La scuola ha appena suonato l’ultima campanella prima delle vacanze estive, ma non è un trillo di gioia: la riforma Gelmini le ha lasciato ferite aperte in tutto il territorio italiano. Anche se molti già pensano al mare e il governo Berlusconi è preoccupato di come fare a sopravvivere alle ultime batoste referendarie, sarebbe un errore permettersi di dimenticare cosa è accaduto e ancora sta accadendo in molti piccoli istituti scolastici locali grazie ai tagli governativi voluti da Giulio Tremonti per la scuola.
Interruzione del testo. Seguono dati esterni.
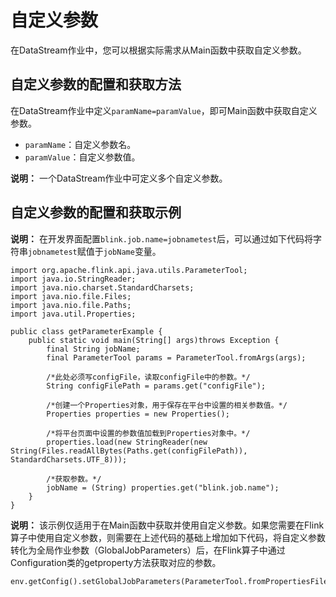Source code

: # 自定义参数

在DataStream作业中，您可以根据实际需求从Main函数中获取自定义参数。

## 自定义参数的配置和获取方法

在DataStream作业中定义`paramName=paramValue`，即可Main函数中获取自定义参数。

-   `paramName`：自定义参数名。
-   `paramValue`：自定义参数值。

**说明：** 一个DataStream作业中可定义多个自定义参数。

## 自定义参数的配置和获取示例

**说明：** 在开发界面配置`blink.job.name=jobnametest`后，可以通过如下代码将字符串`jobnametest`赋值于`jobName`变量。

```
import org.apache.flink.api.java.utils.ParameterTool;
import java.io.StringReader;
import java.nio.charset.StandardCharsets;
import java.nio.file.Files;
import java.nio.file.Paths;
import java.util.Properties;

public class getParameterExample {
    public static void main(String[] args)throws Exception {
        final String jobName;
        final ParameterTool params = ParameterTool.fromArgs(args);

        /*此处必须写configFile，读取configFile中的参数。*/
        String configFilePath = params.get("configFile");

        /*创建一个Properties对象，用于保存在平台中设置的相关参数值。*/
        Properties properties = new Properties();

        /*将平台页面中设置的参数值加载到Properties对象中。*/
        properties.load(new StringReader(new String(Files.readAllBytes(Paths.get(configFilePath)), StandardCharsets.UTF_8)));

        /*获取参数。*/
        jobName = (String) properties.get("blink.job.name");
    }
}
```

**说明：** 该示例仅适用于在Main函数中获取并使用自定义参数。如果您需要在Flink算子中使用自定义参数，则需要在上述代码的基础上增加如下代码，将自定义参数转化为全局作业参数（GlobalJobParameters）后，在Flink算子中通过Configuration类的getproperty方法获取对应的参数。

```
env.getConfig().setGlobalJobParameters(ParameterTool.fromPropertiesFile(configFilePath));
```

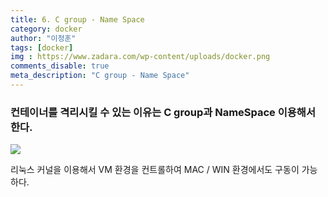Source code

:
 ```yaml
---
title: 6. C group - Name Space
category: docker
author: "이정훈"
tags: [docker]
img : https://www.zadara.com/wp-content/uploads/docker.png
comments_disable: true
meta_description: "C group - Name Space"
---
```


### 컨테이너를 격리시킬 수 있는 이유는 C group과 NameSpace 이용해서 한다.

![](https://i.imgur.com/Y9tmip0.jpg)

리눅스 커널을 이용해서 VM 환경을 컨트롤하여 MAC / WIN 환경에서도 구동이 가능하다.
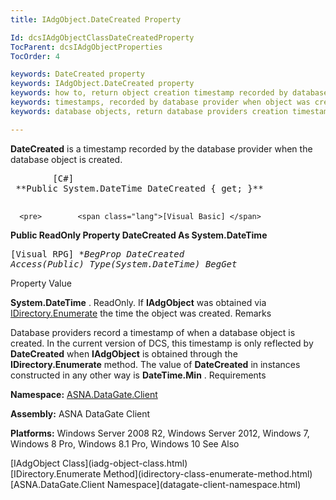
 ```yaml
---
title: IAdgObject.DateCreated Property

Id: dcsIAdgObjectClassDateCreatedProperty
TocParent: dcsIAdgObjectProperties
TocOrder: 4

keywords: DateCreated property
keywords: IAdgObject.DateCreated property
keywords: how to, return object creation timestamp recorded by database provider
keywords: timestamps, recorded by database provider when object was created
keywords: database objects, return database providers creation timestamp

---
```


**DateCreated** is a timestamp recorded by the database provider when the database object is created.
<pre>        <span class="lang">[C#]</span>
 **Public System.DateTime DateCreated { get; }** 
      </pre>
      <pre>        <span class="lang">[Visual Basic] </span>
 **Public ReadOnly Property DateCreated As System.DateTime** 
      </pre>
      <pre class="prettyprint">
        <span class="lang">[Visual RPG]</span>
 **BegProp DateCreated Access(*Public) Type(System.DateTime)
   BegGet** 
      </pre>

Property Value

**System.DateTime** . ReadOnly. If **IAdgObject** was obtained via [IDirectory.Enumerate](idirectory-class-enumerate-method.html) the time the object was created. 
Remarks

Database providers record a timestamp of when a database object is created. In the current version of DCS, this timestamp is only reflected by **DateCreated** when **IAdgObject** is obtained through the **IDirectory.Enumerate** method. The value of **DateCreated** in instances constructed in any other way is **DateTime.Min** .
Requirements

**Namespace:** [ASNA.DataGate.Client](datagate-client-namespace.html) 

**Assembly:** ASNA DataGate Client

**Platforms:** Windows Server 2008 R2, Windows Server 2012, Windows 7, Windows 8 Pro, Windows 8.1 Pro, Windows 10
See Also

<dl />
      [IAdgObject Class](iadg-object-class.html)
      <br />
      [IDirectory.Enumerate Method](idirectory-class-enumerate-method.html)
      <br />
      [ASNA.DataGate.Client Namespace](datagate-client-namespace.html)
A Gavoi, cuore geografico della Sardegna e territorio a bassissima densità di popolazione, solo la resistenza strenua di docenti e studenti ha consentito al comprensorio scolastico di restare aperto e continuare a fornire istruzione e formazione ai ragazzi della Barbagia, altrimenti costretti a spostarsi di molti chilometri per poter proseguire gli studi o più probabilmente a non spostarsi affatto, finendo a rimpinguare le cifre dell’abbandono scolastico che sull’isola sono altissime. Il criterio del numero minimo di frequentanti sta minacciando anche territori a grande densità di popolazione come la Brianza, per esempio a Monticello in provincia di Lecco, dove gli studenti del liceo classico Villa Greppi sono da poco venuti a conoscenza del fatto che quando la scuola a settembre riaprirà le porte il loro indirizzo di studio non esisterà più, perché anziché essere 30 allievi – 15 per classe come impone la riforma – sono appena 29. Così per sopprimere le cattedre scompaiono le opportunità di imparare e si abbassa l’accessibilità allo studio proprio in territori dove il richiamo di sirena delle imprese locali in penuria di manodopera convince già oggi molti giovanissimi ad abbandonare lo studio dopo l’obbligo. Che tanto studiare non serve. Che fai meglio a imparare un lavoro. Che di cultura non si mangia, figuriamoci quella che si insegna in un liceo classico. La politica della scuola utile ha fatto passare l’idea che l’istruzione serva a lavorare, non a capire. Immaginare cittadini dotati di strumenti per comprendere il mondo sembra diventato un costo insostenibile per un’Italia che non sa più immaginare il suo futuro. Offrire ai giovani meno cultura, meno scuole e meno possibilità di istruirsi non significa motivarli a lavorare prima – come vaneggia il ministro Gelmini – ma generare una classe sociale nuova e pericolosa, priva di strumenti per decodificare il mondo e quindi senza nessuna possibilità di cambiarlo per renderlo più a misura propria. Affamare la scuola, applicarle criteri aziendalisti di efficientismo numerico e disincentivarne la frequentazione chiudendo gli indirizzi o spostandoli lontano diminuirà forse la spesa sociale, ma farà sorgere una schiatta di cittadini disarmati davanti alla realtà, il sogno segreto di ogni dittatura.
Michela Murgia per Saturno 16 Giugno
Non penso che MM voglia dare lezioni a chicchessia e, temo, lei faccia male a sospettarlo. Convengo con l’autrice con il pericolo di desertificazione dell’istruzione. In Sardegna in particolare proprio per le ragioni che adduce. Immagino, tuttavia, che MM non abbia bisogno di difese d’ufficio.
mg
Non è che la Murgia si è già montata la testa e intende insegnare a Tremonti la difficile arte di far quadrare il
bilancio pubblico. Spero proprio di no.